January 04, 2017
January Is Thyroid Awareness Month
Dr. Sarvesh Rajan
The following is from Dr. Sarvesh Rajan, endocrinologist at Penn Highlands Endocrinology
There is a small gland that is butterfly-shaped gland located in the front of your neck. It consists of two lobes and a bridge that connects them. It lies just under the skin and in front of the windpipe. For being so small, it’s very important.
That gland is the thyroid, and it has its own month! January is National Thyroid Awareness Month.
Why is it important? The thyroid is the body's largest single organ specialized for endocrine hormone production. Its function is to secrete an appropriate amount of thyroid hormones, primarily T4, and a lesser amount of T3.
Thyroid hormones promote growth and development, and regulate heart rate, intestinal movement, the body's energy balance and ultimately weight.
How does it work? The thyroid gland utilizes iodine to synthesize thyroid hormone. It has a very efficient system to trap the iodine floating in the blood to make thyroid hormones.

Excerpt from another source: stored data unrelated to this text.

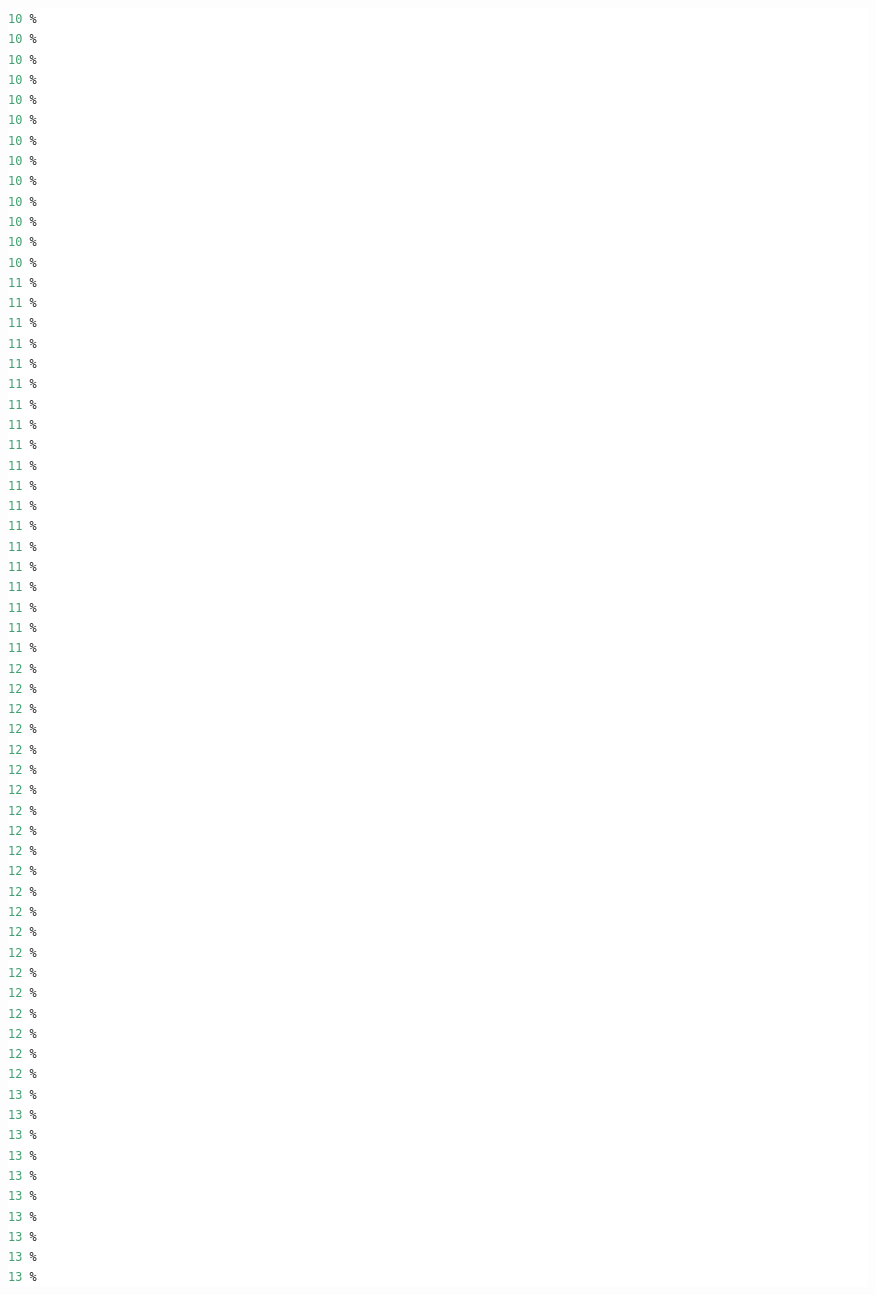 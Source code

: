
 ```r
10 %   
10 %   
10 %   
10 %   
10 %   
10 %   
10 %   
10 %   
10 %   
10 %   
10 %   
10 %   
10 %   
11 %   
11 %   
11 %   
11 %   
11 %   
11 %   
11 %   
11 %   
11 %   
11 %   
11 %   
11 %   
11 %   
11 %   
11 %   
11 %   
11 %   
11 %   
11 %   
12 %   
12 %   
12 %   
12 %   
12 %   
12 %   
12 %   
12 %   
12 %   
12 %   
12 %   
12 %   
12 %   
12 %   
12 %   
12 %   
12 %   
12 %   
12 %   
12 %   
12 %   
13 %   
13 %   
13 %   
13 %   
13 %   
13 %   
13 %   
13 %   
13 %   
13 %   
```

Iodine is an element, and your body doesn’t make it. You need to eat it in your daily diet.
Daily iodine requirements for children are 50-100 mcg. Adults require 100 mcg, and pregnant and lactating women need about 200 mcg daily. If iodine requirements are not adequate, the thyroid gland cannot produce enough thyroid hormone.
Good sources of iodine are salt, bread, seafood and other baked goods. Unfortunately, iodine is not required to be listed on packaging in the U.S., and can be hard to identify in foods.
But your body will know if it has enough or not, and it will react. If the gland is trying to work harder to synthesize thyroid hormone, the thyroid gland can enlarge which is known as goiter. If the gland is also unable to make enough amounts of thyroid hormone, it is known as hypothyroidism. When the thyroid gland is making too much hormone, this condition is known as hyperthyroidism.
An enlarged thyroid gland is known as goiter. With thyroid gland disorders, the problem could be in the size of the gland itself or the amount of the thyroid hormone made by the gland. The thyroid gland could be inflamed - known as thyroiditis.
But the problem with a goiter is more than how it looks or an increase in neck pressure. This could lead to difficulty breathing or difficulty in swallowing.
If the thyroid gland has lump of nodule on the gland, may need to be evaluated for thyroid cancer. This may include a needle biopsy on the thyroid gland. For any of the above symptoms, further evaluation with a healthcare provider may be needed.
When the gland is making a lesser amount of thyroid hormone, this condition is known as hypothyroidism.
Less amounts of thyroid hormone in the body leads to slowing of the metabolism. Symptoms of thyroid hormone deficiency may develop-including fatigue, cold sensitivity, muscle cramps, weight gain, slow heart rate, dry skin, brittle nails, constipation and even low blood count. If it is confirmed that the thyroid gland is underactive, thyroid hormone replacement therapy may be indicated.
When the thyroid gland is making too much hormone, this condition is known as hyperthyroidism. This leads to a generalized acceleration of metabolism. Thyroid hormone excess may lead to these symptoms nervousness, weight loss, rapid heart rate, tremors, sweating, heat intolerance, muscle weakness or bulging of the eyes.
There is help available. If any of the above thyroid conditions affect the thyroid gland, proper evaluation should be considered. Many different options are available to manage and treat thyroid gland problems.
It’s when the thyroid condition is not properly diagnosed and treated adequately that it may impact how you feel on day-to-day basis.
Start with initial thyroid testing initiated by your primary care provider. If needed, further consultation could be obtained from a provider specializing in thyroid disorders, such as Penn Highlands Endocrinology which has offices in DuBois, Clearfield, Philipsburg, Punxsutawney and St. Marys.
Getting the right balance of hormones in the body is very important. It can make a difference in how you feel and for your health now and the rest of 2017.